Music professor wins important foundation commission

Feb. 14, 2002

KALAMAZOO -- The Fromm Music Foundation of Harvard University has awarded a coveted commission to a Western Michigan University music professor to create new works for piano.

Dr. Curtis Curtis-Smith, winner of a recent commission from the Barlow Endowment for Music Composition as well as more than 20 American Society of Composers, Authors and Publishers Awards, will receive $10,000 from the foundation to compose a set of 24 preludes for piano.

In addition to the commission, the foundation also provides funds to premiere the work. New York pianist Bruce Levingston plans to premiere the compositions at Lincoln Center's Alice Tully Hall during the 2002-03 season. The venerable concert hall is becoming a regular staging ground for Curtis-Smith's work. On April 1, 2002, Levingston will perform four of Curtis-Smith's recently composed "Twelve Etudes for Piano" in the hall, while WMU associate professor of music Dr. Lori Sims premiered seven of the etudes there in September 2000 in her Lincoln Center debut.

"The competition for these grants is keen," Curtis-Smith says, "and applicants are drawn from across the United States, with one winner from France. They have left it open for me to write, more or less, what I want."

Curtis-Smith says Levingston asked him to write a new set of piano pieces for him to perform. Curtis-Smith envisioned a continuation of the writing of shorter, interconnected forms that he found so appealing in composing his "Twelve Etudes."
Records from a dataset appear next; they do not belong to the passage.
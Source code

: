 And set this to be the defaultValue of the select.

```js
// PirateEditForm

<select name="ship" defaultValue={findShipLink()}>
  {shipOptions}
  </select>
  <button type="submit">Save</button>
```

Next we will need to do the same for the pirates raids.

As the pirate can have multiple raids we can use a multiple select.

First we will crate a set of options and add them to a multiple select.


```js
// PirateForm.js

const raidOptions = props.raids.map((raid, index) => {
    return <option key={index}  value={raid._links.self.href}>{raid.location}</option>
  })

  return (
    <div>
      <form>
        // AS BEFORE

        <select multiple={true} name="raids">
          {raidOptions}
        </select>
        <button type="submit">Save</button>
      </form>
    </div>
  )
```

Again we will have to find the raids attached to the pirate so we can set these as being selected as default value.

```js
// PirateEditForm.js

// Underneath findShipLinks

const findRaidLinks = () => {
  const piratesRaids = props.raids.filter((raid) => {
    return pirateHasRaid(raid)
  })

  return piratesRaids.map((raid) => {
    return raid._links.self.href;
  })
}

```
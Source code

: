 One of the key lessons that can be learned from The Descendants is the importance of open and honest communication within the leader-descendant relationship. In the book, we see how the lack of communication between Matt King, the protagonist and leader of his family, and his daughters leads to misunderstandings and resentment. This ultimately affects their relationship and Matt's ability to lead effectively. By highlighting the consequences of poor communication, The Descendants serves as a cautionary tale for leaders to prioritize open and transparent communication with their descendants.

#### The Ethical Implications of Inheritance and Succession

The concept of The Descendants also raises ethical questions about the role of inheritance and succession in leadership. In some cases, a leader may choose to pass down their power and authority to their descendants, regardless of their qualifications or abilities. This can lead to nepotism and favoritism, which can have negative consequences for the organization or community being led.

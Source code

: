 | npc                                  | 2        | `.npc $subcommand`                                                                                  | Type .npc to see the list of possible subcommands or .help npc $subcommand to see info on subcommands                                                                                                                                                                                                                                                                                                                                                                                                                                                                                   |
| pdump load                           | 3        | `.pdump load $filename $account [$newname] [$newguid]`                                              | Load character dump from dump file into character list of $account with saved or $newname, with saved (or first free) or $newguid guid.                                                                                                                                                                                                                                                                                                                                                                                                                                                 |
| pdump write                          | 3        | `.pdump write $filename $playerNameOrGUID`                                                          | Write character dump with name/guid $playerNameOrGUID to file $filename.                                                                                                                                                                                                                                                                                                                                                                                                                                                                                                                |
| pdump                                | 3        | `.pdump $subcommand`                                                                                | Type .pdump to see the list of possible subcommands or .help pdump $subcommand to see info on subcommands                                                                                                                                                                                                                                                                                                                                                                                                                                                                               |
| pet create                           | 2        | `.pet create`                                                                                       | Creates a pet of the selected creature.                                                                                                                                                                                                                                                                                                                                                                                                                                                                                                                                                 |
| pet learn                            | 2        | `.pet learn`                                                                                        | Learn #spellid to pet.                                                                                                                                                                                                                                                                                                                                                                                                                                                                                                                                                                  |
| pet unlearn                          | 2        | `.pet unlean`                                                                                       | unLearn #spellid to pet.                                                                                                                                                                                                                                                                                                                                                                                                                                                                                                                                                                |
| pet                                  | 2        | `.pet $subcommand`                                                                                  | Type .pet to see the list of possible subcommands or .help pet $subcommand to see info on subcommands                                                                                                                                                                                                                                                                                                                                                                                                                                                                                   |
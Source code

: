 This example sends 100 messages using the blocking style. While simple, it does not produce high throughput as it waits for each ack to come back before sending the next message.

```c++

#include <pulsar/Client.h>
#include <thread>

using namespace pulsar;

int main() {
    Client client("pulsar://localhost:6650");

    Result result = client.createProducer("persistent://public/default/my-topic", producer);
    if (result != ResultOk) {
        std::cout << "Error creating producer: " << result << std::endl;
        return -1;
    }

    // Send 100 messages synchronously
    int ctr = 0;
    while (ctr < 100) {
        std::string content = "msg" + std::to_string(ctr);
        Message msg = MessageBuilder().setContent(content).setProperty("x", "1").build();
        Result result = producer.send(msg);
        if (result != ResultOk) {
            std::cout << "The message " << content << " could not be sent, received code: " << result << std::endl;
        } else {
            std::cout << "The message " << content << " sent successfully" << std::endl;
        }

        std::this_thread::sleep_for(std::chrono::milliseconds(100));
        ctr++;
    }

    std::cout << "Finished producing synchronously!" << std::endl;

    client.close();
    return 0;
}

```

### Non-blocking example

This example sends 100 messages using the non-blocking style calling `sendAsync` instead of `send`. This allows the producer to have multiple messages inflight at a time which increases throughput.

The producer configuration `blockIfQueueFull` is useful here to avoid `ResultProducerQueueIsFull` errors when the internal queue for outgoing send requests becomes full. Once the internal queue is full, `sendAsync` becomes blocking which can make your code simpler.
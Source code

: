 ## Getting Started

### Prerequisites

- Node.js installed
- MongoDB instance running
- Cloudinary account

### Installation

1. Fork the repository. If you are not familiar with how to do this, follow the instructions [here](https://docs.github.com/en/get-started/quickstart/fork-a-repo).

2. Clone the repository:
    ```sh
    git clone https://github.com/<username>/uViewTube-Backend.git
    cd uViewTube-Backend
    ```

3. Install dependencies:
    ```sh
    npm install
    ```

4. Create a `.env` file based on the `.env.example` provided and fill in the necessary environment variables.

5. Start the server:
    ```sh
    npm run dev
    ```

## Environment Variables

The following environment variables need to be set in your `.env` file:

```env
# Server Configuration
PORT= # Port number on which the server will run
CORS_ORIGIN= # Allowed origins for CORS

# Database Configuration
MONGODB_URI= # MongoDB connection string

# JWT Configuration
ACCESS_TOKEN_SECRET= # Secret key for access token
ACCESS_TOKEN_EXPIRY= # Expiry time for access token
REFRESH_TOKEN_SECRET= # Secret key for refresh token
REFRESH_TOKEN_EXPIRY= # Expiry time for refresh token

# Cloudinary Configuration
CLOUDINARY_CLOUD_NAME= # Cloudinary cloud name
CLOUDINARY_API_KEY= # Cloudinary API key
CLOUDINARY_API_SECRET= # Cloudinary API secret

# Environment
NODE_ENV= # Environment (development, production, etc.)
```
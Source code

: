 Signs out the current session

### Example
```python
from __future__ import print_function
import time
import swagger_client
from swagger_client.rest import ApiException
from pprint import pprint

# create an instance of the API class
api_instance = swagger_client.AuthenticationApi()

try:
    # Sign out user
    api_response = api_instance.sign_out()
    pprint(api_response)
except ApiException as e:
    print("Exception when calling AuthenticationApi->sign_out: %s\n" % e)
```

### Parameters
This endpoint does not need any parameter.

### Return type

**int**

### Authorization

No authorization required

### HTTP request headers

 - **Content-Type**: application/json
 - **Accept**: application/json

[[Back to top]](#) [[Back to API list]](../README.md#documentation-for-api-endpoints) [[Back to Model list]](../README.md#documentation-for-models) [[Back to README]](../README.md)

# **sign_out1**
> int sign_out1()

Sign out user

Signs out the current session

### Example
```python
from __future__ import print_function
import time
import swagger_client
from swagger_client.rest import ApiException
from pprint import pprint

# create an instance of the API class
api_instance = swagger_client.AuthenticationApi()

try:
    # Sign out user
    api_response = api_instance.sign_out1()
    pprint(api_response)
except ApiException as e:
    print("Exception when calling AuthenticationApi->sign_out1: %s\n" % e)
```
Since their completion, the etudes have been enthusiastically received. A group of four etudes were among pieces selected for performance by last year's Van Cliburn competitors in Fort Worth, Texas. Sims' performance of seven of the etudes in her Lincoln Center debut led New York Times critic Bernard Holland to warmly praise Curtis-Smith's composition.

The Fromm Music Foundation singled out 13 composers from more than 200 applicants to receive commissions. The awarding of commissions represents one of the principal ways in which the foundation fulfills its mission "to strengthen composition and to bring contemporary music closer to the public."

The foundation was founded by the late Paul Fromm in the 1950s and has been located at Harvard University since 1972. It has commissioned more than 300 new compositions and sponsored hundreds of new music concerts and concert series.